The truth is more wondrous than the mystery when Professor Layton’s on the case

At the detective’s request, the suspects are gathered in the parlor. The dowager, the duchess, the vicar, the socialite, and the butler exude calm on the surface but squirm with anxiety underneath. After recounting the facts—and revealing that the affair and the stolen diamond were just red herrings—the sleuth points his accusing finger: “You, sir, are the killer!” What happens next depends on the identity of the detective. If Sherlock Holmes, the killer’s motive and method are exposed and explained, and police cart him off. If Professor Layton, this is when the giant robots come out.

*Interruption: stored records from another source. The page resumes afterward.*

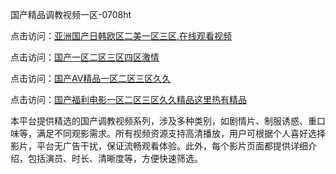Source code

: 国产精品调教视频一区-0708ht

点击访问：<a href="https://heiliaoe8ajia.pages.dev">亚洲国产日韩欧区二美一区三区,在线观看视频</a>

点击访问：<a href="https://heiliaoxqkkct.pages.dev">国产一区二区三区四区激情</a>

点击访问：<a href="https://heiliaoxwd5i8.pages.dev">国产AⅤ精品一区二区三区久久</a>

点击访问：<a href="https://heiliaowzu4ur.pages.dev">国产福利电影一区二区三区久久精品这里热有精品</a>

本平台提供精选的国产调教视频系列，涉及多种类别，如剧情片、制服诱惑、重口味等，满足不同观影需求。所有视频资源支持高清播放，用户可根据个人喜好选择影片，平台无广告干扰，保证流畅观看体验。此外，每个影片页面都提供详细介绍，包括演员、时长、清晰度等，方便快速筛选。

<span style="display:none;">[Canonical link](）</span>
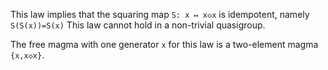 This law implies that the squaring map `S: x ↦ x◇x` is idempotent, namely `S(S(x))=S(x)`  This law cannot hold in a non-trivial quasigroup.

The free magma with one generator `x` for this law is a two-element magma `{x,x◇x}`.
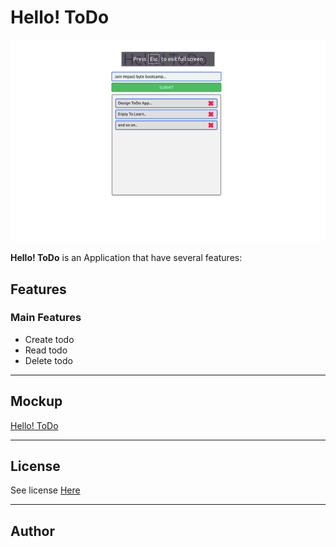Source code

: # Hello! ToDo

![screenshot](../assets/images/hellotodo.png)

**Hello! ToDo** is an Application that have
several features:

## Features

### Main Features

* Create todo
* Read todo
* Delete todo

---

## Mockup

[Hello! ToDo](https://www.figma.com/proto/LpGenxVjkh6YfVdUayAhG8Uj/Hello!-ToDo?scaling=contain&node-id=1%3A2)

---

## License

See license [Here](./LICENSE.md)

---

## Author
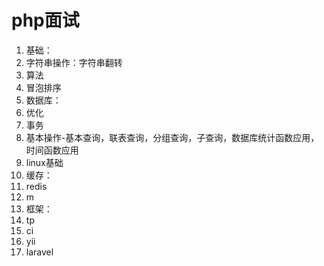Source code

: # php面试

1. 基础：
  2. 字符串操作：字符串翻转
2. 算法
  3. 冒泡排序
3. 数据库：
  4. 优化
  5. 事务
  6. 基本操作-基本查询，联表查询，分组查询，子查询，数据库统计函数应用，时间函数应用
4. linux基础
5. 缓存：
  6. redis
  7. m
6. 框架：
  7. tp
  8. ci
  9. yii
  10. laravel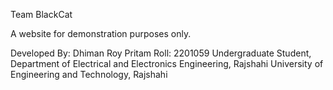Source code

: Team BlackCat

A website for demonstration purposes only.

Developed By:
Dhiman Roy Pritam
Roll: 2201059
Undergraduate Student,
Department of Electrical and Electronics Engineering,
Rajshahi University of Engineering and Technology, Rajshahi
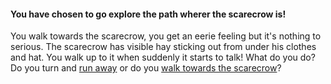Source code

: #### You have chosen to go explore the path wherer the scarecrow is!
You walk towards the scarecrow, you get an eerie feeling but it's nothing to serious. The scarecrow has
visible hay sticking out from under his clothes and hat. You walk up to it when suddenly it starts to talk!
What do you do?  
Do you turn and [run away](../lost.md)
or
do you [walk towards the scarecrow](scarecrow-help.md)?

The dramatic reveal is the moment in a detective story when the gumshoe brings his sword down on a Gordian knot of prejudices, superstitions, and secrets—enabling rationality and justice to triumph. But for the reader, the reveal is also the exact moment when a mystery stops being interesting. Before the sleuth’s accusation, there were infinite possibilities, dozens of suspects with motives and means, and sometimes even potentially supernatural elements at work. After the reveal, though? Turns out the butler did it. But that’s not so when Professor Layton is on the case. In Level-5’s series of whodunits, the solution is always more exciting than the mystery, which allows the player to share in Layton’s love of case cracking.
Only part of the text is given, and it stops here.